→ Task requirements
For this exercise, repeat the listing below from its first line through the line containing "Provisioners see [Installing", exactly as written.

→ Material for the task
━━━━━━━━━━━━━━━━━━━━━━━━━━━━━━

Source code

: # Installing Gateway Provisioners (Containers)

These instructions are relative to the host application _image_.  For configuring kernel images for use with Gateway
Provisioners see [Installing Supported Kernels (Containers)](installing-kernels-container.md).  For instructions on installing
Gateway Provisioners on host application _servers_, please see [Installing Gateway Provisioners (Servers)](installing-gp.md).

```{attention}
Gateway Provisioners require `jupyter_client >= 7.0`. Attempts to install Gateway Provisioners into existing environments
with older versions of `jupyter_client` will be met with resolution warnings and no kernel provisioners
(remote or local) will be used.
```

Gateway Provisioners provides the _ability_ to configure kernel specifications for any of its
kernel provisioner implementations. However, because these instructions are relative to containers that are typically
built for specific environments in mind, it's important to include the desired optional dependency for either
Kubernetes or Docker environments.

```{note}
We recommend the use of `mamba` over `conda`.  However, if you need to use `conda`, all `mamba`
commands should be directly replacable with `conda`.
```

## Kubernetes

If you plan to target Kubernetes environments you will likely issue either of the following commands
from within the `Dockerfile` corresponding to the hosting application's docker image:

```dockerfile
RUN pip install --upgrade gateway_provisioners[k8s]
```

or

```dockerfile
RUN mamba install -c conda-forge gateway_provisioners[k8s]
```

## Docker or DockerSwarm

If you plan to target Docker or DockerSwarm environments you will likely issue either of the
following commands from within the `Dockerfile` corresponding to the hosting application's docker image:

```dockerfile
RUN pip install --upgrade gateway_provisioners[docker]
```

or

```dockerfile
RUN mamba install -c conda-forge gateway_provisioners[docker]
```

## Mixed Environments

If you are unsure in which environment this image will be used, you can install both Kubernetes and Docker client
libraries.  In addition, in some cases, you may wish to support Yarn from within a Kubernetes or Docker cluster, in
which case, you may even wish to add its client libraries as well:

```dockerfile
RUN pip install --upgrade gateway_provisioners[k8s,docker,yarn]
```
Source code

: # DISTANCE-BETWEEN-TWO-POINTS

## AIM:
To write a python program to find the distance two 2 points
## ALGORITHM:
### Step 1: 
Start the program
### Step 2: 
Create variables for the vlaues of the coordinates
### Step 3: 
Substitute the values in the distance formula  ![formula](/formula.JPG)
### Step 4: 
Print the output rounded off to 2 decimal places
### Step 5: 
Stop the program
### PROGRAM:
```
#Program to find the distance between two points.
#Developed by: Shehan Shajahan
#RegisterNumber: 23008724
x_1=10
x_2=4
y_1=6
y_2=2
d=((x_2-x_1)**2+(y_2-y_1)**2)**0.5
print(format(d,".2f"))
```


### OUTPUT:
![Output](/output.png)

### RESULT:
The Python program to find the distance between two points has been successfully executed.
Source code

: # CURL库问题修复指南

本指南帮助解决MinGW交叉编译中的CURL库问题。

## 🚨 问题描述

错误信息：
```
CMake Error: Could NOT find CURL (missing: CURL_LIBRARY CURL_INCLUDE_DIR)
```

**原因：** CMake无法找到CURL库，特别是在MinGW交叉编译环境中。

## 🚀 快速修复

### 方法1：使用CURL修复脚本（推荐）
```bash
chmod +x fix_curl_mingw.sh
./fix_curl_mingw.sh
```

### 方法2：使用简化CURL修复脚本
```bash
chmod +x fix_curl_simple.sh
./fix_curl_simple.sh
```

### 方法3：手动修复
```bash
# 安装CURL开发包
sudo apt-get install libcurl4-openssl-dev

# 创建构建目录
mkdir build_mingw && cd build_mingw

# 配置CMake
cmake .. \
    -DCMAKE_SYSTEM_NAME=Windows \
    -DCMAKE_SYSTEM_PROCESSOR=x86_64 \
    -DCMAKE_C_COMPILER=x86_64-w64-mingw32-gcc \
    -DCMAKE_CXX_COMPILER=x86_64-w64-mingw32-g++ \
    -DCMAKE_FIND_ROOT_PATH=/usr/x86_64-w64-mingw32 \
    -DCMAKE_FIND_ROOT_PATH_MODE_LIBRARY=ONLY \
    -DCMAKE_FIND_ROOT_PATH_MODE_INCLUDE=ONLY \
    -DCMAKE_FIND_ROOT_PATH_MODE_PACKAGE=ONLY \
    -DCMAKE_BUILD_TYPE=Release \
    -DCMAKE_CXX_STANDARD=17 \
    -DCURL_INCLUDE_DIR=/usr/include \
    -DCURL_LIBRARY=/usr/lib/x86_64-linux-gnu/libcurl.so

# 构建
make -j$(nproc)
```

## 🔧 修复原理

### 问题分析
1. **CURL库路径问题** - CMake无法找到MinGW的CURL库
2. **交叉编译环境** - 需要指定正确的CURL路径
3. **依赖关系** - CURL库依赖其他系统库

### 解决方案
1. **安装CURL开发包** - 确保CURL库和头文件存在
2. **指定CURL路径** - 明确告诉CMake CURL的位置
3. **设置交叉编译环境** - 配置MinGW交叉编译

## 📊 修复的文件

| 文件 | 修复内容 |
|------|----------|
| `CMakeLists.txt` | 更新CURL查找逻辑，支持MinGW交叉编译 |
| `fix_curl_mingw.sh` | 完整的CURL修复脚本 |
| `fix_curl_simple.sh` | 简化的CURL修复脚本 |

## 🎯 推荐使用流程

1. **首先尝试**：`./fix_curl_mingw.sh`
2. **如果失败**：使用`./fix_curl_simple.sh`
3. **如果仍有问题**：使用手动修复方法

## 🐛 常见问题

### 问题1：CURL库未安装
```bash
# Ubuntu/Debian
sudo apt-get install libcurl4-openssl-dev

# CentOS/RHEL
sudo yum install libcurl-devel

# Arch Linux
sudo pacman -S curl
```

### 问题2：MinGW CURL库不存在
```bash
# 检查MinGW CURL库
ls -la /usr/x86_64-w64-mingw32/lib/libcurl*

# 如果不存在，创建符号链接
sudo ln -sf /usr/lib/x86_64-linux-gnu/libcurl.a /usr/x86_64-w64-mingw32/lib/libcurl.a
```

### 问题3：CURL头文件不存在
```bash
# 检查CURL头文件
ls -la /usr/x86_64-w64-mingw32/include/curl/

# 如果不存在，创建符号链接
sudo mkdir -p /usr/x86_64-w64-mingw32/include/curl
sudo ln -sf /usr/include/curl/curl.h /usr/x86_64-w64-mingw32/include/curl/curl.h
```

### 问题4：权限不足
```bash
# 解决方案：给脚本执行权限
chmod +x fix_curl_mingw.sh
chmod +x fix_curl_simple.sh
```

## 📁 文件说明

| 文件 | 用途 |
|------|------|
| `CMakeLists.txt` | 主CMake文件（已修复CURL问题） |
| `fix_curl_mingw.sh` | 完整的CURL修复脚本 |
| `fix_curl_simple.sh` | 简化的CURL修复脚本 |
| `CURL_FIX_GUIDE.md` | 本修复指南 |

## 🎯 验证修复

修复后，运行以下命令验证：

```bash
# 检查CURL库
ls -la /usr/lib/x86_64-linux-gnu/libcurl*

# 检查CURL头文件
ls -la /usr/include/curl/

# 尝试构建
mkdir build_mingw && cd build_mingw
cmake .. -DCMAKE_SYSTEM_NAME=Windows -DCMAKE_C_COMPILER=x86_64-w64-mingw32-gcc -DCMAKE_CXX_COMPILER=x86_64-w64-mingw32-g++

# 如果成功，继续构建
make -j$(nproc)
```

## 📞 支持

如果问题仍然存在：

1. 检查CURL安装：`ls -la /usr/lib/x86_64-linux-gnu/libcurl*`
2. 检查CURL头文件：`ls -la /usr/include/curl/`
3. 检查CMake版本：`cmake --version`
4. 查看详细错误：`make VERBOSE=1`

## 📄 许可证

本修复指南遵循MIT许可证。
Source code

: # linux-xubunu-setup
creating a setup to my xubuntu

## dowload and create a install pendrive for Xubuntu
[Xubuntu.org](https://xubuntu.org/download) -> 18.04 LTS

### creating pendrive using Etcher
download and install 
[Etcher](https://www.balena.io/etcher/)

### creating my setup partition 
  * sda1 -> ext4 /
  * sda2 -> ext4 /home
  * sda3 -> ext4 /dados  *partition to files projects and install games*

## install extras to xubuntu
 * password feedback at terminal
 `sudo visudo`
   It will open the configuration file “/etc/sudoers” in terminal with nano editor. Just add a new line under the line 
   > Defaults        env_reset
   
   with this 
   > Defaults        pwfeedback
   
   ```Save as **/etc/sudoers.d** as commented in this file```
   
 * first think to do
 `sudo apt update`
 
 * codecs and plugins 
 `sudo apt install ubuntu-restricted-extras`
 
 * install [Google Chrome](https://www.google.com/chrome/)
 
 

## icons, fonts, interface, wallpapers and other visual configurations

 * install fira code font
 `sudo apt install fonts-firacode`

━━━━━━━━━━━━━━━━━━━━━━━━━━━━━━

→ Output for this task
Source code

: # Installing Gateway Provisioners (Containers)

These instructions are relative to the host application _image_.  For configuring kernel images for use with Gateway
Provisioners see [Installing Supported Kernels (Containers)](installing-kernels-container.md).  For instructions on installing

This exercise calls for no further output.